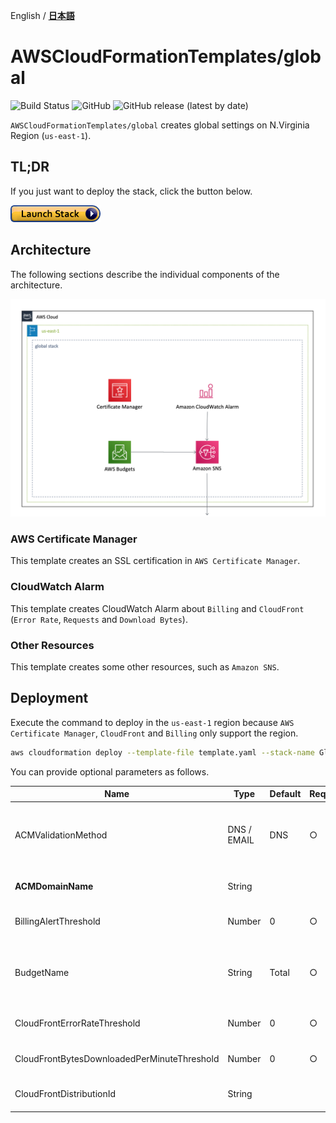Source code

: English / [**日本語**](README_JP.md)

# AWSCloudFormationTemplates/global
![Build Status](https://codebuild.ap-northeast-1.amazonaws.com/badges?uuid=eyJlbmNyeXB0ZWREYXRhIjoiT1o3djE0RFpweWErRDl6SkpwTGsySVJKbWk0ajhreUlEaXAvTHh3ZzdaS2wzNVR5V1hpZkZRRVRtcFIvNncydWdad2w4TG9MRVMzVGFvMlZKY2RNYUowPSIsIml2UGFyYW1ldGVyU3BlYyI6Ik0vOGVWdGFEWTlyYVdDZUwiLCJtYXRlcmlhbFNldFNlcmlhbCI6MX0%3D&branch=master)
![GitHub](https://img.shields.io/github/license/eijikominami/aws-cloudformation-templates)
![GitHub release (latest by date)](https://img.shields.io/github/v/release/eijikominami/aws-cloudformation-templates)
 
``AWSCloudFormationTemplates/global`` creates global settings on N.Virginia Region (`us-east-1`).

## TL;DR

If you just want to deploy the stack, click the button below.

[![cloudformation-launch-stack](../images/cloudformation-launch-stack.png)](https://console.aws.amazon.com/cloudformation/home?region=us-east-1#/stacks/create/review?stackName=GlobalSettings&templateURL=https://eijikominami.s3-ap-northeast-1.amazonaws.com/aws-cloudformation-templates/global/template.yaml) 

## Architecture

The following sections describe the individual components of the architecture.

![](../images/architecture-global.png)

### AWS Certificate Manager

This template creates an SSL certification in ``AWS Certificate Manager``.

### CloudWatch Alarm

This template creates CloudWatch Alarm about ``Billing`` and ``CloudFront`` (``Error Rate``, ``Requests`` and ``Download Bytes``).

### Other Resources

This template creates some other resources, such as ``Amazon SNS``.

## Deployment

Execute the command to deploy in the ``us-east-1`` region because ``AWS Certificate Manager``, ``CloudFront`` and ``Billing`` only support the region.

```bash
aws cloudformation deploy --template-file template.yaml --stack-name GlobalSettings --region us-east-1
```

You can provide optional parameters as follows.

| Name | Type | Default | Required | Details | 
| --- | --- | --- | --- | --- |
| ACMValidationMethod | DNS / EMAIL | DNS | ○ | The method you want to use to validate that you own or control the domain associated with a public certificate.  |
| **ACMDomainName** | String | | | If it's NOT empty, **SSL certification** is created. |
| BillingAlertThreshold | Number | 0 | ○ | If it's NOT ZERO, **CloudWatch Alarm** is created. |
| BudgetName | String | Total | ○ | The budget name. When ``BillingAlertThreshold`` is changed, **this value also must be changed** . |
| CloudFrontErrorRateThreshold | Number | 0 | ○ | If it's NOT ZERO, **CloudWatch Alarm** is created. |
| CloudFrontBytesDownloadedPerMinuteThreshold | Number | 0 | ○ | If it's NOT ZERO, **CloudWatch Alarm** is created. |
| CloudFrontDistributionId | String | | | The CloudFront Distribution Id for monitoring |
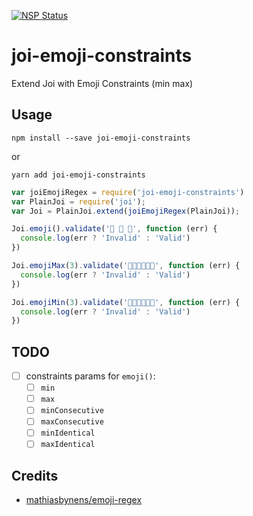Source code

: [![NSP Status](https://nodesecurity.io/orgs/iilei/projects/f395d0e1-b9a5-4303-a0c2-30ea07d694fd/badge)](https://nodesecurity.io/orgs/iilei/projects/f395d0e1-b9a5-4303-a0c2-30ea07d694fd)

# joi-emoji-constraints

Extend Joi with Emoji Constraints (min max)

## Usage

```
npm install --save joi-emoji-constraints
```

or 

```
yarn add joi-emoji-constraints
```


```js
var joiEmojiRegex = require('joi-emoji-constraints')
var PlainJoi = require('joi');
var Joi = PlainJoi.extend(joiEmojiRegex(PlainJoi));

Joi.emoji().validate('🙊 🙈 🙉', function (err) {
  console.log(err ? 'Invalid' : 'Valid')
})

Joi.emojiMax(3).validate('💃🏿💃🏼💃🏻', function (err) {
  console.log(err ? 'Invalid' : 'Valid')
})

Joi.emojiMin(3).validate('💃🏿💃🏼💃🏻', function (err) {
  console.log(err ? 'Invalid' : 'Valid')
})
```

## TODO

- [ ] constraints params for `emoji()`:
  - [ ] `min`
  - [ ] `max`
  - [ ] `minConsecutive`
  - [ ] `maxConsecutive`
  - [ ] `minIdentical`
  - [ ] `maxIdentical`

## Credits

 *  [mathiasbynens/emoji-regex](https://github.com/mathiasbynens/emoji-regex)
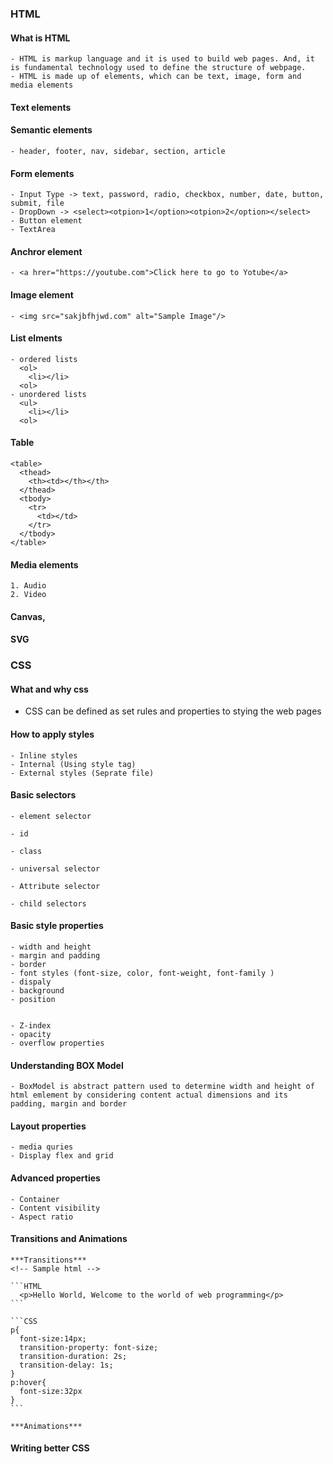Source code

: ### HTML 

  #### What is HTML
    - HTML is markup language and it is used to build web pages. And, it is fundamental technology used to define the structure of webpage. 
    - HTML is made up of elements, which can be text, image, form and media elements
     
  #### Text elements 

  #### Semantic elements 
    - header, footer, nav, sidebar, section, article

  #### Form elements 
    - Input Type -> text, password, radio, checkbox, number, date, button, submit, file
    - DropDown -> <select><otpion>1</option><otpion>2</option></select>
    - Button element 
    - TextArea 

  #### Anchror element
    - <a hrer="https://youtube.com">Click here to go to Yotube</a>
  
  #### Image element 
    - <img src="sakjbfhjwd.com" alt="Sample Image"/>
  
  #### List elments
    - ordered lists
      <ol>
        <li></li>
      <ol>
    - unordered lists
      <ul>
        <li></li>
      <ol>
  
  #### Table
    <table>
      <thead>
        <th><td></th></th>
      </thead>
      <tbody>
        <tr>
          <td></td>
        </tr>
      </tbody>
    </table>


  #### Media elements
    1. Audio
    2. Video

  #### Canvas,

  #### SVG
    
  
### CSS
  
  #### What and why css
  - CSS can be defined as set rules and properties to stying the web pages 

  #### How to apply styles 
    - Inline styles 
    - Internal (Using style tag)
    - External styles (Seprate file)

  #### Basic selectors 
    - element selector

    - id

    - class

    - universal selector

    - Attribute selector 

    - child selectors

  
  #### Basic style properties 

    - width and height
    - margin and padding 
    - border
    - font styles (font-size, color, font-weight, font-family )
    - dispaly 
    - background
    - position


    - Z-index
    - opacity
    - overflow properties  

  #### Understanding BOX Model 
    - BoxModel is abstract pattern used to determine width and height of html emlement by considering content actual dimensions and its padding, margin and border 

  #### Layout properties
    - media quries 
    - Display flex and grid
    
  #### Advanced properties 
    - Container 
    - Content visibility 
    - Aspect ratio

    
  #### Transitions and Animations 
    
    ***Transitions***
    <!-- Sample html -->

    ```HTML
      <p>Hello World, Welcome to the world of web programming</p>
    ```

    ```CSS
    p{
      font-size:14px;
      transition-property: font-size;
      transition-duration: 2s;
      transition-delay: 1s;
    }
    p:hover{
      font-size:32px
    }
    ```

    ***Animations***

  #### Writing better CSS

▶ **Problem to work on**: Write out the data above precisely. Pictures stay out.

▶ **Answer to this exercise**:
Source code

: English / [**日本語**](README_JP.md)

# AWSCloudFormationTemplates/global
![Build Status](https://codebuild.ap-northeast-1.amazonaws.com/badges?uuid=eyJlbmNyeXB0ZWREYXRhIjoiT1o3djE0RFpweWErRDl6SkpwTGsySVJKbWk0ajhreUlEaXAvTHh3ZzdaS2wzNVR5V1hpZkZRRVRtcFIvNncydWdad2w4TG9MRVMzVGFvMlZKY2RNYUowPSIsIml2UGFyYW1ldGVyU3BlYyI6Ik0vOGVWdGFEWTlyYVdDZUwiLCJtYXRlcmlhbFNldFNlcmlhbCI6MX0%3D&branch=master)
![GitHub](https://img.shields.io/github/license/eijikominami/aws-cloudformation-templates)
![GitHub release (latest by date)](https://img.shields.io/github/v/release/eijikominami/aws-cloudformation-templates)
 
``AWSCloudFormationTemplates/global`` creates global settings on N.Virginia Region (`us-east-1`).

## TL;DR

If you just want to deploy the stack, click the button below.

[![cloudformation-launch-stack](../images/cloudformation-launch-stack.png)](https://console.aws.amazon.com/cloudformation/home?region=us-east-1#/stacks/create/review?stackName=GlobalSettings&templateURL=https://eijikominami.s3-ap-northeast-1.amazonaws.com/aws-cloudformation-templates/global/template.yaml) 

## Architecture

The following sections describe the individual components of the architecture.

![](../images/architecture-global.png)

### AWS Certificate Manager

This template creates an SSL certification in ``AWS Certificate Manager``.

### CloudWatch Alarm

This template creates CloudWatch Alarm about ``Billing`` and ``CloudFront`` (``Error Rate``, ``Requests`` and ``Download Bytes``).

### Other Resources

This template creates some other resources, such as ``Amazon SNS``.

## Deployment

Execute the command to deploy in the ``us-east-1`` region because ``AWS Certificate Manager``, ``CloudFront`` and ``Billing`` only support the region.

```bash
aws cloudformation deploy --template-file template.yaml --stack-name GlobalSettings --region us-east-1
```

You can provide optional parameters as follows.

| Name | Type | Default | Required | Details | 
| --- | --- | --- | --- | --- |
| ACMValidationMethod | DNS / EMAIL | DNS | ○ | The method you want to use to validate that you own or control the domain associated with a public certificate.  |
| **ACMDomainName** | String | | | If it's NOT empty, **SSL certification** is created. |
| BillingAlertThreshold | Number | 0 | ○ | If it's NOT ZERO, **CloudWatch Alarm** is created. |
| BudgetName | String | Total | ○ | The budget name. When ``BillingAlertThreshold`` is changed, **this value also must be changed** . |
| CloudFrontErrorRateThreshold | Number | 0 | ○ | If it's NOT ZERO, **CloudWatch Alarm** is created. |
| CloudFrontBytesDownloadedPerMinuteThreshold | Number | 0 | ○ | If it's NOT ZERO, **CloudWatch Alarm** is created. |
| CloudFrontDistributionId | String | | | The CloudFront Distribution Id for monitoring |
Source code

: [![NSP Status](https://nodesecurity.io/orgs/iilei/projects/f395d0e1-b9a5-4303-a0c2-30ea07d694fd/badge)](https://nodesecurity.io/orgs/iilei/projects/f395d0e1-b9a5-4303-a0c2-30ea07d694fd)

# joi-emoji-constraints

Extend Joi with Emoji Constraints (min max)

## Usage

```
npm install --save joi-emoji-constraints
```

or 

```
yarn add joi-emoji-constraints
```


```js
var joiEmojiRegex = require('joi-emoji-constraints')
var PlainJoi = require('joi');
var Joi = PlainJoi.extend(joiEmojiRegex(PlainJoi));

Joi.emoji().validate('🙊 🙈 🙉', function (err) {
  console.log(err ? 'Invalid' : 'Valid')
})

Joi.emojiMax(3).validate('💃🏿💃🏼💃🏻', function (err) {
  console.log(err ? 'Invalid' : 'Valid')
})

Joi.emojiMin(3).validate('💃🏿💃🏼💃🏻', function (err) {
  console.log(err ? 'Invalid' : 'Valid')
})
```

## TODO

- [ ] constraints params for `emoji()`:
  - [ ] `min`
  - [ ] `max`
  - [ ] `minConsecutive`
  - [ ] `maxConsecutive`
  - [ ] `minIdentical`
  - [ ] `maxIdentical`

## Credits

 *  [mathiasbynens/emoji-regex](https://github.com/mathiasbynens/emoji-regex)
Source code

: ### HTML 

  #### What is HTML
    - HTML is markup language and it is used to build web pages. And, it is fundamental technology used to define the structure of webpage. 
    - HTML is made up of elements, which can be text, image, form and media elements
     
  #### Text elements 

  #### Semantic elements 
    - header, footer, nav, sidebar, section, article

  #### Form elements 
    - Input Type -> text, password, radio, checkbox, number, date, button, submit, file
    - DropDown -> <select><otpion>1</option><otpion>2</option></select>
    - Button element 
    - TextArea 

  #### Anchror element
    - <a hrer="https://youtube.com">Click here to go to Yotube</a>
  
  #### Image element 
    - <img src="sakjbfhjwd.com" alt="Sample Image"/>
  
  #### List elments
    - ordered lists
      <ol>
        <li></li>
      <ol>
    - unordered lists
      <ul>
        <li></li>
      <ol>
  
  #### Table
    <table>
      <thead>
        <th><td></th></th>
      </thead>
      <tbody>
        <tr>
          <td></td>
        </tr>
      </tbody>
    </table>


  #### Media elements
    1. Audio
    2. Video

  #### Canvas,

  #### SVG
    
  
### CSS
  
  #### What and why css
  - CSS can be defined as set rules and properties to stying the web pages 

  #### How to apply styles 
    - Inline styles 
    - Internal (Using style tag)
    - External styles (Seprate file)

  #### Basic selectors 
    - element selector

    - id

    - class

    - universal selector

    - Attribute selector 

    - child selectors

  
  #### Basic style properties 

    - width and height
    - margin and padding 
    - border
    - font styles (font-size, color, font-weight, font-family )
    - dispaly 
    - background
    - position


    - Z-index
    - opacity
    - overflow properties  

  #### Understanding BOX Model 
    - BoxModel is abstract pattern used to determine width and height of html emlement by considering content actual dimensions and its padding, margin and border 

  #### Layout properties
    - media quries 
    - Display flex and grid
    
  #### Advanced properties 
    - Container 
    - Content visibility 
    - Aspect ratio

    
  #### Transitions and Animations 
    
    ***Transitions***
    <!-- Sample html -->

    ```HTML
      <p>Hello World, Welcome to the world of web programming</p>
    ```

    ```CSS
    p{
      font-size:14px;
      transition-property: font-size;
      transition-duration: 2s;
      transition-delay: 1s;
    }
    p:hover{
      font-size:32px
    }
    ```

    ***Animations***

  #### Writing better CSS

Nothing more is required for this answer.